L’économie des données, un intérêt national vital
Des dirigeants politiques français et allemands ont récemment évoqué la nécessité d’avoir des « champions européens » comme alternative aux fournisseurs de Cloud américains. En septembre, le président français Emmanuel Macron a déclaré :
« La bataille que nous sommes en train de mener […], c’est celle de souveraineté. […] Si nous ne construisons pas des champions dans tous les nouveaux segments, le digital, l’intelligence artificielle, nos choix […] seront dictés par d’autres ».
Emmanuel Macron
De même, la chancelière allemande Angela Merkel a déjà exprimé ses inquiétudes concernant les « dépendances numériques » vis-à-vis des États-Unis. Et il ne s’agit là que de deux exemples.

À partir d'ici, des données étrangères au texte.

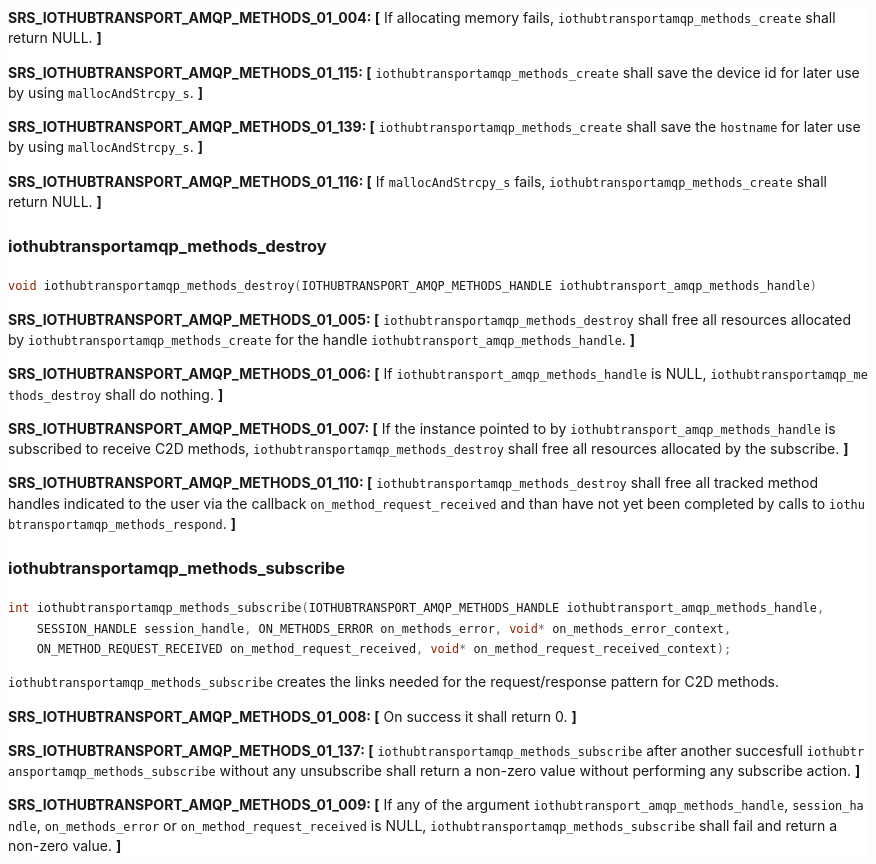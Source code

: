 **SRS_IOTHUBTRANSPORT_AMQP_METHODS_01_004: [** If allocating memory fails, `iothubtransportamqp_methods_create` shall return NULL. **]**

**SRS_IOTHUBTRANSPORT_AMQP_METHODS_01_115: [** `iothubtransportamqp_methods_create` shall save the device id for later use by using `mallocAndStrcpy_s`. **]**

**SRS_IOTHUBTRANSPORT_AMQP_METHODS_01_139: [** `iothubtransportamqp_methods_create` shall save the `hostname` for later use by using `mallocAndStrcpy_s`. **]**

**SRS_IOTHUBTRANSPORT_AMQP_METHODS_01_116: [** If `mallocAndStrcpy_s` fails, `iothubtransportamqp_methods_create` shall return NULL. **]**

### iothubtransportamqp_methods_destroy

```c
void iothubtransportamqp_methods_destroy(IOTHUBTRANSPORT_AMQP_METHODS_HANDLE iothubtransport_amqp_methods_handle)
```

**SRS_IOTHUBTRANSPORT_AMQP_METHODS_01_005: [** `iothubtransportamqp_methods_destroy` shall free all resources allocated by `iothubtransportamqp_methods_create` for the handle `iothubtransport_amqp_methods_handle`. **]**

**SRS_IOTHUBTRANSPORT_AMQP_METHODS_01_006: [** If `iothubtransport_amqp_methods_handle` is NULL, `iothubtransportamqp_methods_destroy` shall do nothing. **]**

**SRS_IOTHUBTRANSPORT_AMQP_METHODS_01_007: [** If the instance pointed to by `iothubtransport_amqp_methods_handle` is subscribed to receive C2D methods, `iothubtransportamqp_methods_destroy` shall free all resources allocated by the subscribe. **]**

**SRS_IOTHUBTRANSPORT_AMQP_METHODS_01_110: [** `iothubtransportamqp_methods_destroy` shall free all tracked method handles indicated to the user via the callback `on_method_request_received` and than have not yet been completed by calls to `iothubtransportamqp_methods_respond`. **]**

### iothubtransportamqp_methods_subscribe

```c
int iothubtransportamqp_methods_subscribe(IOTHUBTRANSPORT_AMQP_METHODS_HANDLE iothubtransport_amqp_methods_handle,
    SESSION_HANDLE session_handle, ON_METHODS_ERROR on_methods_error, void* on_methods_error_context,
    ON_METHOD_REQUEST_RECEIVED on_method_request_received, void* on_method_request_received_context);
```

`iothubtransportamqp_methods_subscribe` creates the links needed for the request/response pattern for C2D methods.

**SRS_IOTHUBTRANSPORT_AMQP_METHODS_01_008: [** On success it shall return 0. **]**

**SRS_IOTHUBTRANSPORT_AMQP_METHODS_01_137: [** `iothubtransportamqp_methods_subscribe` after another succesfull `iothubtransportamqp_methods_subscribe` without any unsubscribe shall return a non-zero value without performing any subscribe action. **]**

**SRS_IOTHUBTRANSPORT_AMQP_METHODS_01_009: [** If any of the argument `iothubtransport_amqp_methods_handle`, `session_handle`, `on_methods_error` or `on_method_request_received` is NULL, `iothubtransportamqp_methods_subscribe` shall fail and return a non-zero value. **]**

Dans cet excellent article, Simon Hansford, CEO de UKCloud, déclare :
« Les monopoles sur les données constituent un réel danger, car l’accaparement des actifs signifie un marché sans concurrence, ce qui suscite inévitablement des inquiétudes quant aux communautés locales et aux entreprises. Laisser volontairement les rênes à une ou deux sociétés peut avoir des conséquences extrêmement préjudiciables et bien réelles. »
Simon Hansford, CEO de UKCloud
Alors que l’économie des données devient un enjeu européen national et international vital, il est évident que les États souverains ont besoin de capacités numériques qui empêcheraient toute dépendance vis-à-vis d’entreprises et d’opérateurs étrangers pour le traitement de leurs données. D’innombrables données du secteur abondent d’ailleurs dans ce sens. Selon KPMG, le marché européen du Cloud était estimé à 53 milliards d’euros en 2020 et devrait augmenter jusqu’à une valeur comprise entre 300 et 500 milliards d’euros d’ici 2027 à 2030.

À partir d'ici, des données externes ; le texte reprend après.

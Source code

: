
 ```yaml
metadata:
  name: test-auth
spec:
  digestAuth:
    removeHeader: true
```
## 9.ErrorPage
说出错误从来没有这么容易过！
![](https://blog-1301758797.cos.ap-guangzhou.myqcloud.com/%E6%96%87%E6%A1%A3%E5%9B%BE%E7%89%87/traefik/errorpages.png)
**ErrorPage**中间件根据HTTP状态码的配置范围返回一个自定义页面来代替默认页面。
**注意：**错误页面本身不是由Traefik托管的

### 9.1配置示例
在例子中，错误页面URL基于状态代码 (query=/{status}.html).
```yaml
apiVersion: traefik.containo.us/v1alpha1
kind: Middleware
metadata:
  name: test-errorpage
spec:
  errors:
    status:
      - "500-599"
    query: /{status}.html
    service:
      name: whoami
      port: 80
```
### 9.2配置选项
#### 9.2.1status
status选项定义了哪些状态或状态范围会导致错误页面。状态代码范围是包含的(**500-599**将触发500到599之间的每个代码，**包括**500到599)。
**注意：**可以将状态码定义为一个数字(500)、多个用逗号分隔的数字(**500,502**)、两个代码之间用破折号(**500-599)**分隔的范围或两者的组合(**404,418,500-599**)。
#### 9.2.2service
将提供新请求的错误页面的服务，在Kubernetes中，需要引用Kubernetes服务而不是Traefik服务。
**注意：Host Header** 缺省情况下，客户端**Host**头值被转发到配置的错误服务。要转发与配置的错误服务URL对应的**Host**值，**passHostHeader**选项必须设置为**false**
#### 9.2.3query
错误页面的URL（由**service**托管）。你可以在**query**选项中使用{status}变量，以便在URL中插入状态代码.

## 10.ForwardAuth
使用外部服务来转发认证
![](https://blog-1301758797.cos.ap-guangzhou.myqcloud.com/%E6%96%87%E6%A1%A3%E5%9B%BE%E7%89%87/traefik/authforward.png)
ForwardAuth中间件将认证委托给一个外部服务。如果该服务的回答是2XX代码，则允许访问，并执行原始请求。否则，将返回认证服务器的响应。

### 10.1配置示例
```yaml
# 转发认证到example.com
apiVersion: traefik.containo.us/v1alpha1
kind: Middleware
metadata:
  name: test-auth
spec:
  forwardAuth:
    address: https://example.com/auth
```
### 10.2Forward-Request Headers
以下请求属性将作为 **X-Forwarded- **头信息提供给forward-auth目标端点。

La carotte et le bâton du Cloud souverain
Il est essentiel de définir précisément le Cloud souverain. À l’origine, il désigne l’économie émergente des données, ainsi que la protection et la valorisation des données nationales, des entreprises et personnelles. Il s’agit d’une réponse spécifique aux réalités associées à l’importance croissante de la confidentialité des données, au niveau de chaque citoyen et vers le haut. Mais ce n’est qu’une moitié de l’équation.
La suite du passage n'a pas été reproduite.